__YOUR GOAL__: Take from the data every line in which the word "αὐτὰ" is found.
+-------+
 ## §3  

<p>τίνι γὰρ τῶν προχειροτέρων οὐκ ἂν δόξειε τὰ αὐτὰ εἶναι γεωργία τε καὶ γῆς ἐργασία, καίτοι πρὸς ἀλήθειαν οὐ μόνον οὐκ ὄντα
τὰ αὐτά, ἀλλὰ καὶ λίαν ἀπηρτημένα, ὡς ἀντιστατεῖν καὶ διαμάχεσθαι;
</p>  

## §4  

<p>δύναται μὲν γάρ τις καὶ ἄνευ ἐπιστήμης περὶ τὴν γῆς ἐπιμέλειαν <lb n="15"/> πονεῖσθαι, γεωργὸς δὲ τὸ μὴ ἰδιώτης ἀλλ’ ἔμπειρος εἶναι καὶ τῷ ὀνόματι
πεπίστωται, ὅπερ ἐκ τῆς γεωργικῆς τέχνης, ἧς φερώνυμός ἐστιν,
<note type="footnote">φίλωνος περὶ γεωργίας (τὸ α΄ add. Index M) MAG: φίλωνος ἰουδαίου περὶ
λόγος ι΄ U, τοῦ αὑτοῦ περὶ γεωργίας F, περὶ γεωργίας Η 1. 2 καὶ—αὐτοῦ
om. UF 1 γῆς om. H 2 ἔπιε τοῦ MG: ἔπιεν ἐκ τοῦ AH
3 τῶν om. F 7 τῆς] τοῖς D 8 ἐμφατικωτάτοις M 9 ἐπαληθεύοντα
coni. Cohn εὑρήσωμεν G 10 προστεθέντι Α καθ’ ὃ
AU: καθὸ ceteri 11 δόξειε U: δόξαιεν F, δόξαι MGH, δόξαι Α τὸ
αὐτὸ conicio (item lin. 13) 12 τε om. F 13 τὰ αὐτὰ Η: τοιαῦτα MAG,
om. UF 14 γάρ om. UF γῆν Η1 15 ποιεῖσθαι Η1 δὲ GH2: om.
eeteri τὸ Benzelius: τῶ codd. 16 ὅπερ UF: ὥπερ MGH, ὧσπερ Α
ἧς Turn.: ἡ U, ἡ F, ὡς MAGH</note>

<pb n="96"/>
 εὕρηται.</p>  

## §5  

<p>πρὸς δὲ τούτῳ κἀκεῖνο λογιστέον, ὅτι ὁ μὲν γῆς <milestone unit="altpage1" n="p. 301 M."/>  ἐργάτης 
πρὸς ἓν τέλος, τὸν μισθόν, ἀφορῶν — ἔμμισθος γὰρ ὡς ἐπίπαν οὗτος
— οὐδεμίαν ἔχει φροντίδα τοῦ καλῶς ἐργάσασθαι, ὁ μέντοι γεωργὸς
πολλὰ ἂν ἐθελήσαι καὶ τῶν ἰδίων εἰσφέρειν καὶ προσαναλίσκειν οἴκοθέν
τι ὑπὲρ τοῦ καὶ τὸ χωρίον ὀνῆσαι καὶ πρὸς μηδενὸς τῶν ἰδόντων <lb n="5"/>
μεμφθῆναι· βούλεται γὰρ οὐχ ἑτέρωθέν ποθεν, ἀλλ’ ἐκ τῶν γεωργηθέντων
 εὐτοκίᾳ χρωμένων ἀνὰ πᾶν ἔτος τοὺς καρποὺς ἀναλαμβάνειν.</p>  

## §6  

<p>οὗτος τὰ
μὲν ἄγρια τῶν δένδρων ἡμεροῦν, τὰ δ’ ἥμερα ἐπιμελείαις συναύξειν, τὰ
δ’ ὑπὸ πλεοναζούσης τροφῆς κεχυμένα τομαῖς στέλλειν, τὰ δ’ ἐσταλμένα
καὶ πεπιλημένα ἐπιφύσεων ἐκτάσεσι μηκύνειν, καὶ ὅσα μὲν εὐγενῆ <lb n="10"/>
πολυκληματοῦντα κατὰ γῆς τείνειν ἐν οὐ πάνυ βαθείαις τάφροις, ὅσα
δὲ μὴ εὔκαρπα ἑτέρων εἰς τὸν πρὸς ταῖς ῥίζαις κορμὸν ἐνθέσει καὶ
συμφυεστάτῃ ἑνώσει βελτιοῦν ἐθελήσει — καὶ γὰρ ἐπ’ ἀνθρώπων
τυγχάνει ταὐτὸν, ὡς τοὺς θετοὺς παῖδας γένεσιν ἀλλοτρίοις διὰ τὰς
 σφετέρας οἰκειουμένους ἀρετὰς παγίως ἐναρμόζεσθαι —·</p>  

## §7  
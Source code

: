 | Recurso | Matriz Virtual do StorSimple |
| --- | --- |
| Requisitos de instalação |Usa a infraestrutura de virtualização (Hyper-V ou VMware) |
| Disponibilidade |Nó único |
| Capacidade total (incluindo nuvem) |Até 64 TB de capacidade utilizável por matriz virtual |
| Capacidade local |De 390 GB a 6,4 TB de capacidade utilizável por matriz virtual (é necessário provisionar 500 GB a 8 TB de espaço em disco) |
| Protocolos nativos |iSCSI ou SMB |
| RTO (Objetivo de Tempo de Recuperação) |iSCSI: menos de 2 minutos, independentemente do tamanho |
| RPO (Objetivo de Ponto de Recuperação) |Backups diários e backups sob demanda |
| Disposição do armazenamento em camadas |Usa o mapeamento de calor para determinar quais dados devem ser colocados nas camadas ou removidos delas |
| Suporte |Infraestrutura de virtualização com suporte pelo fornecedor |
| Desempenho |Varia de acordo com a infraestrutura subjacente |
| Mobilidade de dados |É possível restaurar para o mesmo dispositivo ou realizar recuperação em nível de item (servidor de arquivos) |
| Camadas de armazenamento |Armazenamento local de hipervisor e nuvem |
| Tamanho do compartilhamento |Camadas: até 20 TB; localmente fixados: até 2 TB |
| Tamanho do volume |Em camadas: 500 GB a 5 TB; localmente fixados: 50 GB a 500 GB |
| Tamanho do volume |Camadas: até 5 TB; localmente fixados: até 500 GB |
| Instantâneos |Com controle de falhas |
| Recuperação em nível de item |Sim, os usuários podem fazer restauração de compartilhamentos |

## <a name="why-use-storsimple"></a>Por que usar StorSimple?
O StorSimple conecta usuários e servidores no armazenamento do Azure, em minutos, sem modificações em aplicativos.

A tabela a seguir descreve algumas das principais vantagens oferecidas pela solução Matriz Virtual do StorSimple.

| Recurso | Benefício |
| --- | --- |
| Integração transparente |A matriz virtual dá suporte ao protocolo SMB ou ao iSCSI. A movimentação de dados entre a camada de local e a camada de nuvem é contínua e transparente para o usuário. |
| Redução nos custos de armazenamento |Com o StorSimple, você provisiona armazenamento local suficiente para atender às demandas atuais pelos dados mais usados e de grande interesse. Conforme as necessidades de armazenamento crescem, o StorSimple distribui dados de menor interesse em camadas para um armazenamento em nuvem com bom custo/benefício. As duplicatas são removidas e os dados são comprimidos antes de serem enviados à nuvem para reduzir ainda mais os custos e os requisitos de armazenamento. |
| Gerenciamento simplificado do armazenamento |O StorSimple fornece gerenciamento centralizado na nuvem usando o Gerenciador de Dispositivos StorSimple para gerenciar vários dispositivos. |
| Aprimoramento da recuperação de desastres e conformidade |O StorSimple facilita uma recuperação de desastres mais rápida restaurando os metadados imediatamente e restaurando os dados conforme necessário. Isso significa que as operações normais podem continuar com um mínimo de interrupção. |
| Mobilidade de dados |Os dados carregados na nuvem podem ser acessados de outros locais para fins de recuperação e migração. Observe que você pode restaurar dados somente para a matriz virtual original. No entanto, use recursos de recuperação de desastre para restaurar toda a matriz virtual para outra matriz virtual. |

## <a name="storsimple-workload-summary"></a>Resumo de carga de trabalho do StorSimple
+-------+
__WRITTEN SOLUTION__:
<p>τίνι γὰρ τῶν προχειροτέρων οὐκ ἂν δόξειε τὰ αὐτὰ εἶναι γεωργία τε καὶ γῆς ἐργασία, καίτοι πρὸς ἀλήθειαν οὐ μόνον οὐκ ὄντα
αὐτὸ conicio (item lin. 13) 12 τε om. F 13 τὰ αὐτὰ Η: τοιαῦτα MAG,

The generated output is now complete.